We're discussing the very modern view held by many Christians that animal death is a bad thing and that therefore predation could not have been a part of God's original creation. Two of the Scripture passages used to defend this view are Romans 5:12 and 1 Corinthians 15:21-22. According to Ken Ham,
Physical death and bloodshed of man and animals came into existence after Adam sinned (Romans 5:12; I Corinthians 15).These two passages say much the same thing, so we'll concentrate our analysis on Romans 5:12. I think it will be easy for my readers to come to a more accurate conclusion--than does Ham--of what this verse is and is not saying. Here's the verse (in part)...
Therefore, just as sin came into the world through one man, and death through sin...Let's stop there for a moment. The apostle Paul writes a good deal about death (Greek, thanatos), and often further identifies the death in view. Sometimes, it's "death to sin" or "death to the law." Many other times, he has in mind the spiritual death of humans; occasionally he mentions his own physical death or that of other men. If the "death" here and in Romans 15 is meant to include animal death, these would be the only places in all of his writings where he concerns himself with such. For the moment, let's provisionally accept that this is a possibility, and wait to see if further investigation sheds any light on the issue.
What about the word translated "world?" The Greek word kosmon must--in Ham's view--refer to the entire planet Earth. While this is, in fact, one of the definitions of kosmon in the Greek of New Testament times, it is difficult to find any New Testament passages where this is the most likely meaning. More frequently, the Greek word translated "world" refers to the entire universe, to all humanity, or to a subset of humanity. An example of the latter usage can be found in this very same letter of Paul's.
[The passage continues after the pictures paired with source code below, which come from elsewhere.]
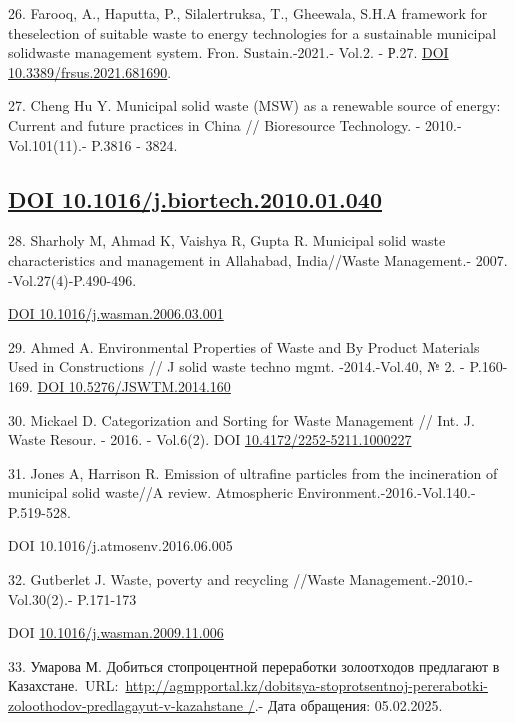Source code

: \begin{references}
26. Farooq, A., Haputta, P., Silalertruksa, T., Gheewala, S.H.A
framework for theselection of suitable waste to energy technologies for
a sustainable municipal solidwaste management system. Fron.
Sustain.-2021.- Vol.2. - Р.27.
\href{https://doi.org/10.3389/frsus.2021.681690}{DOI
10.3389/frsus.2021.681690}.

27. Cheng Hu Y. Municipal solid waste (MSW) as a renewable source of
energy: Current and future practices in China // Bioresource Technology.
- 2010.-Vol.101(11).- P.3816 - 3824.

\subsection{\texorpdfstring{\href{https://doi.org/10.1016/j.biortech.2010.01.040}{DOI
10.1016/j.biortech.2010.01.040}}{DOI 10.1016/j.biortech.2010.01.040}}\label{doi-10.1016j.biortech.2010.01.040}

28. Sharholy M, Ahmad K, Vaishya R, Gupta R. Municipal solid waste
characteristics and management in Allahabad, India//Waste Management.-
2007. -Vol.27(4)-P.490-496.

\href{https://doi.org/10.1016/j.wasman.2006.03.001}{DOI
10.1016/j.wasman.2006.03.001}

29. Ahmed A. Environmental Properties of Waste and By Product Materials
Used in Constructions // J solid waste techno mgmt. -2014.-Vol.40, № 2.
- P.160-169. \href{https://doi.org/10.5276/JSWTM.2014.160}{DOI
10.5276/JSWTM.2014.160}

30. Mickael D. Categorization and Sorting for Waste Management // Int.
J. Waste Resour. - 2016. - Vol.6(2). DOI
\href{http://dx.doi.org/10.4172/2252-5211.1000227}{10.4172/2252-5211.1000227}

31. Jones A, Harrison R. Emission of ultrafine particles from the
incineration of municipal solid waste//A review. Atmospheric
Environment.-2016.-Vol.140.-P.519-528.

DOI 10.1016/j.atmosenv.2016.06.005

32. Gutberlet J. Waste, poverty and recycling //Waste
Management.-2010.-Vol.30(2).- P.171-173

DOI
\href{http://dx.doi.org/10.1016/j.wasman.2009.11.006}{10.1016/j.wasman.2009.11.006}

33. Умарова М. Добиться стопроцентной переработки золоотходов предлагают
в
Казахстане.~URL:~\href{http://agmpportal.kz/dobitsya-stoprotsentnoj-pererabotki-zoloothodov-predlagayut-v-kazahstane\%20/}{http://agmpportal.kz/dobitsya-stoprotsentnoj-pererabotki-zoloothodov-predlagayut-v-kazahstane
/}.- Дата обращения: 05.02.2025.


\end{references}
In the greeting, Paul writes (1:8),
First, I thank my God through Jesus Christ for all of you, because your faith is being reported all over the world.Theologians and New Testament scholars are unanimous in understanding this "all over the world" to reference a subset of humanity, the people inhabitating the region of the world known at that time to Paul and his readers.
So, before reading the rest of the Romans 5 passage, let's recap what sort of clarifying information we're seeking. The death referred to here could be a number of different things, and we're most interested in whether it explicitly or implicitly includes the physical death of non-human animals. As for "world," we want to discover whether it is best understood as referring to 1) the entire universe, 2) the entire planet Earth (as seemingly required by the view I'm critiquing), 3) all humanity, or 4) a subset of humanity. Now we can read verse 12 in its entirety.
Therefore, just as sin entered the world through one man, and death through sin, and in this way, death came to all men, because all sinned.It seems to me that Paul (or the Holy Spirit through Paul) could not have made it much clearer than He did. The definition of kosmon in view here is #3 above--all humanity. Moreover, the death in view is that which comes to all men, and the death which comes as the result of sin (which further identifies it as human death).
Far from supporting the interpretation that there was no animal death before Adam sinned, this passage (like the one in 1 Cor. 15) very carefully and specifically addresses only human death, a death in which all humans share--apart, that is, from the life made available by the Second Adam (of Rom. 5:15 and following), Jesus Christ.